Les anticorps sont tous des immunoglobulines, mais les immunoglobulines ne sont pas des anticorps.
176
L'hémoglobine de la fièvre hémorragique épidémique est augmentée, mais il n'y a pas de changement évident ici.
177
L'application d'un traitement hormonal est efficace pour soulager les symptômes d'intoxication. La dose générale pour adultes est équivalente à 80 à 320 mg de méthylprednisolone par jour. La dose peut être augmentée de manière appropriée si nécessaire, mais la durée d'application de fortes doses ne doit pas être trop longue. long (
178
179
Notez la différence entre la quarantaine et 14 jours
Les contacts étroits des patients atteints du SRAS après le début de la maladie doivent être observés médicalement pendant 14 jours à compter de la date du dernier contact avec le patient (
14 jours ou deux semaines La différence entre le SRAS et le COVID-19 1. Les personnes infectées par le virus du SRAS sont de jeunes adultes ; les personnes infectées par le nouveau coronavirus sont des personnes d'âge moyen et âgées souffrant de maladies sous-jacentes. 2. La période d’incubation du SRAS est de 2 à 3 jours ; celle du COVID-19 est de 1 à 14 jours. 3. Le taux d’infection du SRAS est de 1,4 à 1,5 ; le taux d’infection du COVID-19 est de 3 à 5.

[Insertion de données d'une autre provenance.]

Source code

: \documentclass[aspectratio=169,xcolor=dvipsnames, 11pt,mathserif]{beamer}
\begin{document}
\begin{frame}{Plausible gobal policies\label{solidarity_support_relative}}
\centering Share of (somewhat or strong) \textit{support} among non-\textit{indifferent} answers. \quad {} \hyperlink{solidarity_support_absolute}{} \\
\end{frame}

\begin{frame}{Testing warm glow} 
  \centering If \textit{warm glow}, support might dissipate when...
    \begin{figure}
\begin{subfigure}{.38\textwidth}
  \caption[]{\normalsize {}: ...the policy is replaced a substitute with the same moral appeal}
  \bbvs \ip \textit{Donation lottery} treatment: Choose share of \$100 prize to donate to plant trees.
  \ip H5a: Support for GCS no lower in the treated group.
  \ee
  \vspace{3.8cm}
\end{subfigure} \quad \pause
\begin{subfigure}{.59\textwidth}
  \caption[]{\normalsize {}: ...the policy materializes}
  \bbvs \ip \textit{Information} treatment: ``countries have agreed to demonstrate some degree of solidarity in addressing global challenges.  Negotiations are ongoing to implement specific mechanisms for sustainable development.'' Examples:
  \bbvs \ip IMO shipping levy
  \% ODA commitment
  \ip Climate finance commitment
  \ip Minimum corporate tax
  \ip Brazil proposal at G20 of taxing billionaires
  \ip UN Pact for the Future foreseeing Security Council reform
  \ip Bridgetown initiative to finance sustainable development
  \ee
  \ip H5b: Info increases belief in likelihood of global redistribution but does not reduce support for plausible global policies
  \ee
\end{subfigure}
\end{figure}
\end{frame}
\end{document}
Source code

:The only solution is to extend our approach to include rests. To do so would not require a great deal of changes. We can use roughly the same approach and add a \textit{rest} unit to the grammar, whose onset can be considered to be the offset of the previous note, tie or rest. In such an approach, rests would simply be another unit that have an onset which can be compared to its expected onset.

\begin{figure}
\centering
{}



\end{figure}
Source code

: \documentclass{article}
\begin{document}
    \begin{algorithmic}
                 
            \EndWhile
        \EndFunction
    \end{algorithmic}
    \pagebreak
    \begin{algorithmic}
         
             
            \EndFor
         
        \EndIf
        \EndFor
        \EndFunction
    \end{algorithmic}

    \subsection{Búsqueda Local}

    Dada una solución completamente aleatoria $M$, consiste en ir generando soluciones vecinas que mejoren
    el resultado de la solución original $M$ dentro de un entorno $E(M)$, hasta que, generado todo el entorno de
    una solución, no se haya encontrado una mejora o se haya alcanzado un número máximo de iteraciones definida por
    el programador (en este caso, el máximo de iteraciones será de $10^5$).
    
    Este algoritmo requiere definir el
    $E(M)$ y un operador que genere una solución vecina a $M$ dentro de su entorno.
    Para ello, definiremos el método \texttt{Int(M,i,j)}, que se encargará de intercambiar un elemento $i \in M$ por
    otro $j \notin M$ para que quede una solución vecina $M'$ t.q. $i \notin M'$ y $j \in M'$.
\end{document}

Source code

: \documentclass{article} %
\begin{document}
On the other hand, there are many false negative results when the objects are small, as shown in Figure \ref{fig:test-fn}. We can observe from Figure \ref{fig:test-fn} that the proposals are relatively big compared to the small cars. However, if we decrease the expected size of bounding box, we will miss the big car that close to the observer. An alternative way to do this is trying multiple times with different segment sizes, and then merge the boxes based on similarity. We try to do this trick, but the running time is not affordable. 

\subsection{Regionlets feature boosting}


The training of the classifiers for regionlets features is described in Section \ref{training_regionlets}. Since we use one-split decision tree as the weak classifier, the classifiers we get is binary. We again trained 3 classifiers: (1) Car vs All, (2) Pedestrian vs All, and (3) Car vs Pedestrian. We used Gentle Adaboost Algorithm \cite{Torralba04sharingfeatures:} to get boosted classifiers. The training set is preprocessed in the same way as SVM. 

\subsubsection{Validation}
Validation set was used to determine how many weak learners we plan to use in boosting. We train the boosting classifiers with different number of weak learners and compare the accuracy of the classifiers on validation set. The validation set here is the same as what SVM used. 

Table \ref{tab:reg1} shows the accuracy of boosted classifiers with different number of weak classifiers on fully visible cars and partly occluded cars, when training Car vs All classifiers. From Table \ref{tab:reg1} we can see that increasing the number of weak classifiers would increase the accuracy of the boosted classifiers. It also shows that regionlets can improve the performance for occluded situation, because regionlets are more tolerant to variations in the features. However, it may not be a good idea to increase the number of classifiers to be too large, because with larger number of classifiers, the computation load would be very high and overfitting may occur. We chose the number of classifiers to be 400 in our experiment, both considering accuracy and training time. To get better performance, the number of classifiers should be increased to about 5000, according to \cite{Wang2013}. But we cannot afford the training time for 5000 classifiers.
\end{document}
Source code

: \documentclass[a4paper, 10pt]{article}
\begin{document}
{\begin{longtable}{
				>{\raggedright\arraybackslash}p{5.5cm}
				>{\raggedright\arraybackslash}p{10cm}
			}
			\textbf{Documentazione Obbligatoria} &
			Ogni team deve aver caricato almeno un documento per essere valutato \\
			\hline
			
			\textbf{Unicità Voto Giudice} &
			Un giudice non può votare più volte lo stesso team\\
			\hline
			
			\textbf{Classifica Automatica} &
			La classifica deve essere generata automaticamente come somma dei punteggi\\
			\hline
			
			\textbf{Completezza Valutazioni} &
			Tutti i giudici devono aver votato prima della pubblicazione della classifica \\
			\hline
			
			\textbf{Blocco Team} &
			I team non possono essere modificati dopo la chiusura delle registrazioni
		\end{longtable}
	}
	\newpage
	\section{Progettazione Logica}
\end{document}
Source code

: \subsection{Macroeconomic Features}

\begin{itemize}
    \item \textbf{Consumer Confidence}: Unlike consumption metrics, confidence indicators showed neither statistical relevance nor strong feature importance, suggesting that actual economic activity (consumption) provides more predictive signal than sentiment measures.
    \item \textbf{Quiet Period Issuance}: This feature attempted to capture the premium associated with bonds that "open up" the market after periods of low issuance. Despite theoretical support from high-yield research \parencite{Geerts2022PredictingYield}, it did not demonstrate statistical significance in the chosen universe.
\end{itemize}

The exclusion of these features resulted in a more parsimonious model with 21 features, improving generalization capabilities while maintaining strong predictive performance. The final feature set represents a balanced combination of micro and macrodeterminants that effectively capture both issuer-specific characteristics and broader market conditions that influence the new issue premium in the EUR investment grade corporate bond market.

Acide trichloroacétique (TCA) Le TCA est bon marché et détruit les verrues par coagulation chimique des protéines. En raison de leur capacité limitée à pénétrer dans la peau, le TCA est le mieux adapté au traitement des verrues génitales de petit volume. Des essais randomisés ont confirmé son taux de clairance thérapeutique de…
180
)). Le sang est actuellement dans un état hypercoagulable et le plasma frais contient un grand nombre de facteurs de coagulation, ce qui va aggraver l'hypercoagulation sanguine (C est incorrect, ce qui est la bonne réponse à cette question).
181
Test blanc à l'acide acétique positif (évoquant un diagnostic de verrues génitales)
182
cytomégalovirus du hibou Creuser les verrues génitales Macrophages hépatiques de Kufu Lymphome hodgkinien image miroir Cancer du poumon à petites cellules à l'avoine Corpuscules d'Aschaffe Corpuscules d'Aschaffe Corpuscules rhumatismaux Fièvre rhumatismale
183
Excroissances roses ressemblant à du chou-fleur sur la vulve, avec un test blanc à l'acide acétique positif, évocateurs de verrues génitales. L'imiquimod est un immunomodulateur aux effets antiviraux et est principalement utilisé pour traiter les verrues génitales (paire A).
184
185
Au cours de l'hépatite A, le stade le plus contagieux est le stade pré-jaunisse (paire B). Pendant la période d'incubation et le stade précédant la jaunisse de l'hépatite A, une grande quantité de virus de l'hépatite A peut être excrétée dans les selles. La majeure partie du virus est excrétée à partir de la fin de la période d'incubation (erreur A) jusqu'aux 10 jours d'apparition des symptômes de fièvre, qui constituent le stade le plus contagieux. Après l’apparition de la jaunisse (C est faux), le degré de désintoxication diminue. Vingt jours après le début de la jaunisse, le virus n’est plus excrété (erreur DE).
186
L'agent causal de la fièvre jonctionnelle pharyngée est l'adénovirus (D paire
187
Gouttes blanches de l'urètre : prostatite chronique Écoulement de pus de l'orifice urétral : gonorrhée (antécédents de rapports sexuels impurs) Liquide séreux de l'orifice urétral : Chlamydia (antécédents de rapports sexuels impurs)
188
À 56 degrés pendant 30 minutes, ne perd-il pas seulement son pouvoir infectieux mais ne l’inactive-t-il pas ?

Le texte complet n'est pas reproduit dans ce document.